Né à Sanvic, dans la banlieue du Havre, dans une famille modeste, Jean Benoît Désiré est remarqué pour son intelligence par un prêtre du Havre qui le fait entrer au séminaire. Ordonné en 1836, il mène d'abord la vie « habituelle » d'un ecclésiastique tout en s'intéressant aux monuments médiévaux et aux vestiges antiques de son département. Atteint en 1845 d'une dépression nerveuse, il subit une grave crise qui l'amène à renoncer à un ministère sacerdotal vraiment actif. Désormais, sa vie sera consacrée à l'archéologie et à l'étude des monuments historiques, ce qui ne l'empêchera pas de maintenir de bons rapports avec l'Église catholique.

Son existence, entrecoupée de fréquents voyages à Paris et de tournées dans le département, s'écoule à Dieppe jusqu'en 1867, date de sa nomination au poste de conservateur du musée départemental des Antiquités à Rouen, ce qui l'amène à s'installer dans cette ville où il mourra.

L'abbé Cochet se consacre d'abord à l'étude des monuments de la Seine-Inférieure (aujourd'hui Seine-Maritime). Après avoir parcouru inlassablement le département, il écrit une série d'ouvrages sur les églises de celui-ci, classées par arrondissement. Ces publications lui valent d'être nommé par Mérimée, en 1849, inspecteur des Monuments historiques. Chargé de veiller à l'état des monuments, il doit envisager leur restauration, voire leur sauvetage.

Mais c'est son activité d'archéologue qui constitue l'essentiel de son œuvre. Il développe en effet une branche à peine ébauchée de l'archéologie, l'étude des nécropoles. Pour mener à bien son projet, il crée un réseau de correspondants et organise ainsi une véritable prospection archéologique. Les sites dont les vestiges apparents subsistent tout comme ceux qui sont découverts fortuitement lors de travaux lui sont rapidement signalés. Il fait alors préparer la fouille qu'il dirige et à laquelle, éventuellement, il participe. Grâce à cette organisation, de nombreux gisements peuvent être repérés et étudiés. Cela lui permet d'apporter les précisions essentielles sur les croyances, les rites funéraires des Gaulois, des Gallo-Romains et des Francs. À l'aide du mobilier exhumé, il reconstitue, en outre, leur habillement, leur équipement et leur vie matérielle.

En matière d'archéologie gauloise, il accomplit une œuvre originale en faisant porter ses recherches sur des cimetières aujourd'hui datés de La Tène III, qu'il parvient à situer chronologiquement de façon relativement satisfaisante. Il définit une série de critères qui permettent d'identifier le mobilier de cette époque, et s'attache particulièrement à la céramique qui lui servira de « fossile directeur » pour dater les différents sites explorés.

Ses fouilles de nécropoles gallo-romaines amènent l'abbé Cochet à étudier le mobilier trouvé dans les tombes, il le décrit et tente de le classer, ce qui n'avait pas été fait avant lui.

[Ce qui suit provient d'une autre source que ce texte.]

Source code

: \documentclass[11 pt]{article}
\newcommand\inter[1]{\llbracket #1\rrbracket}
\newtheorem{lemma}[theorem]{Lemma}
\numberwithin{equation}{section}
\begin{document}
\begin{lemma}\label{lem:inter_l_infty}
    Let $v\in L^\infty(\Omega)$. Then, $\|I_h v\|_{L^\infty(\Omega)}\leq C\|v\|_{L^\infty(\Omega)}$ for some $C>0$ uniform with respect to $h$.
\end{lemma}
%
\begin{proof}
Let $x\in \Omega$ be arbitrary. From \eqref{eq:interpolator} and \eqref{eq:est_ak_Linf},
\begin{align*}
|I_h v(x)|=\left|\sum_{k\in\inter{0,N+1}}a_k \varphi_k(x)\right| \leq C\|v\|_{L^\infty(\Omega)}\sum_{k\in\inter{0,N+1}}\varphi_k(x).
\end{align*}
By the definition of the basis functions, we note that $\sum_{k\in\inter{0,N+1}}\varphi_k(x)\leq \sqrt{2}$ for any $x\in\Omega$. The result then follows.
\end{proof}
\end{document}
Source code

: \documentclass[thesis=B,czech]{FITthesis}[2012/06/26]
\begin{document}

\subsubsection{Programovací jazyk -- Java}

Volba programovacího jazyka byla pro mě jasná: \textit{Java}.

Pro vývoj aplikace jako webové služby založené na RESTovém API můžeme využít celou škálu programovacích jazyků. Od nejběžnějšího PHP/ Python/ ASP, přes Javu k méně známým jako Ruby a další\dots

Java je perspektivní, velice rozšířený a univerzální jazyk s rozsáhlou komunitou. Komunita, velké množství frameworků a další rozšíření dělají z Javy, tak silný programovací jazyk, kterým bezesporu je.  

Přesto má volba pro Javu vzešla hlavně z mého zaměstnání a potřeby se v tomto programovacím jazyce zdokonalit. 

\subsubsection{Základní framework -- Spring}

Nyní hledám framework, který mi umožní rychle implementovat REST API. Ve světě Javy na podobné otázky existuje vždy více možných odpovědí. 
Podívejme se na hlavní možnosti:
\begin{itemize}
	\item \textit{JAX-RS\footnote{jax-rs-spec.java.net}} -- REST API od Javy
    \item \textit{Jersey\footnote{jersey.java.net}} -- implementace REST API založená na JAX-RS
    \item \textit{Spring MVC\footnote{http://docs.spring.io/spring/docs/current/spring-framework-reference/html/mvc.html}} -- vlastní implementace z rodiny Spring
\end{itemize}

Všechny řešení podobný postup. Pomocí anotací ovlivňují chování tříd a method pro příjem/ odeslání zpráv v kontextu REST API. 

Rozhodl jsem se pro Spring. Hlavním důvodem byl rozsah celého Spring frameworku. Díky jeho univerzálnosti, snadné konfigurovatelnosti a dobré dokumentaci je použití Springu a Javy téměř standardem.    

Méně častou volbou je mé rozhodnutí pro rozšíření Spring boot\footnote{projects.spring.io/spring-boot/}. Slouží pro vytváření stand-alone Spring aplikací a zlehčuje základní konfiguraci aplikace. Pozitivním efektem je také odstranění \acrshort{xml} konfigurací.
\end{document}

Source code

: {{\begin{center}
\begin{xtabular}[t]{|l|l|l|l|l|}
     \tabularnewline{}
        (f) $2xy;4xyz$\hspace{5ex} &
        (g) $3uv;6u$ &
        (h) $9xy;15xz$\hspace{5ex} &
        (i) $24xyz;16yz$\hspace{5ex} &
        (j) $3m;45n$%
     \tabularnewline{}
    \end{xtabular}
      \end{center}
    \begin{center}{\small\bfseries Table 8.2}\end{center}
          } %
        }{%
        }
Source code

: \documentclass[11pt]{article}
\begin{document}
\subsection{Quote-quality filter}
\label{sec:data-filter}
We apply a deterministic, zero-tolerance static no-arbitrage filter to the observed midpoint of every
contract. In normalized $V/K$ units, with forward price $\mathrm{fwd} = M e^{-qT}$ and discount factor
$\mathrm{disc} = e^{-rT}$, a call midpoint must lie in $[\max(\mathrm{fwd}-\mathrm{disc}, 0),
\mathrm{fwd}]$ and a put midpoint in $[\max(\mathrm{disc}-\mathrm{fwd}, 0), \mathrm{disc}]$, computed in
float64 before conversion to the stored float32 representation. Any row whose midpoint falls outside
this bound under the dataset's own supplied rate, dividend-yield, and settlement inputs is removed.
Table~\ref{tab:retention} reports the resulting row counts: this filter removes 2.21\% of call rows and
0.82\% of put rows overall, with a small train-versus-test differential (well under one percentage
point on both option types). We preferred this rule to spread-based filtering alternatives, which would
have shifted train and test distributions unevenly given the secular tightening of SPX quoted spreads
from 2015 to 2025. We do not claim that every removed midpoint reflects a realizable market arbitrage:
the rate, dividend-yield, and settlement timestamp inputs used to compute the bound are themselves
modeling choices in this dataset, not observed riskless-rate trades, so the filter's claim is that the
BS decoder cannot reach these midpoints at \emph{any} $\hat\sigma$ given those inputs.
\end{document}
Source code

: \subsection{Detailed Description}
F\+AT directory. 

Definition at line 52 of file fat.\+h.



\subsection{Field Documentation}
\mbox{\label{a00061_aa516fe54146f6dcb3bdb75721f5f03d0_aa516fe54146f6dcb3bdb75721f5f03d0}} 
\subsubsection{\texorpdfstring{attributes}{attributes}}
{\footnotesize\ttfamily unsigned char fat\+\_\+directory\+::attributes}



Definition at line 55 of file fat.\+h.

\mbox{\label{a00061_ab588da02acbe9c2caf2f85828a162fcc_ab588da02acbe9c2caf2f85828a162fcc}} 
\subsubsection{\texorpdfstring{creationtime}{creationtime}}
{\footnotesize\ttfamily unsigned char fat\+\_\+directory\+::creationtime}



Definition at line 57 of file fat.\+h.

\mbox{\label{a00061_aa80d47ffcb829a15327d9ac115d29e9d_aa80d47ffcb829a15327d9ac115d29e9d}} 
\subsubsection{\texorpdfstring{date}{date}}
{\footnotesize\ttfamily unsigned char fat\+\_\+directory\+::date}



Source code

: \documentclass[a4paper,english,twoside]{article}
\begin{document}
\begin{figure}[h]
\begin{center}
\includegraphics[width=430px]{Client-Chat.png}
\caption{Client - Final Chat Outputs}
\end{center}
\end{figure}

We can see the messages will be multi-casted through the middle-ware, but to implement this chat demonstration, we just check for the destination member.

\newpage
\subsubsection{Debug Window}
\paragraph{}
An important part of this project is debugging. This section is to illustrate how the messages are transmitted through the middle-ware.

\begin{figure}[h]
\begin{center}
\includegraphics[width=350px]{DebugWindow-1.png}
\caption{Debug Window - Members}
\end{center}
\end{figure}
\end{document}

Il essaie de découvrir les techniques utilisées pour la fabrication des objets, en même temps qu'il tente de percevoir les routes utilisées pour leur commercialisation. Ses études sur les voies et l'habitat, menées corrélativement, lui permettent de donner une vision d'ensemble de la région entre Seine et Bresles pendant les cinq siècles que dura l'occupation romaine en Gaule.

C'est néanmoins dans le domaine de l'archéologie mérovingienne que son apport est le plus important. Considérée comme une époque de décadence et de « barbarie », la période qui sépare l'avènement de Clovis de celui de Pépin le bref avait peu tenté les savants de la première moitié du xixe siècle. Or l'abbé Cochet pressent qu'il y a là une civilisation originale à faire connaître. Influencé par les travaux des « antiquaires » anglais, très en avance sur ceux du continent, il apprend à identifier les nécropoles franques et entreprend, à partir de 1847, leur fouille en Seine-Inférieure, plus particulièrement au nord du département, dans la vallée de l'Eaulne. Il observe attentivement les pièces mises au jour, note leur emplacement dans la tombe, les analyse soigneusement. À l'affût de toutes les découvertes faites en Europe qui puissent éclairer ou corroborer [...]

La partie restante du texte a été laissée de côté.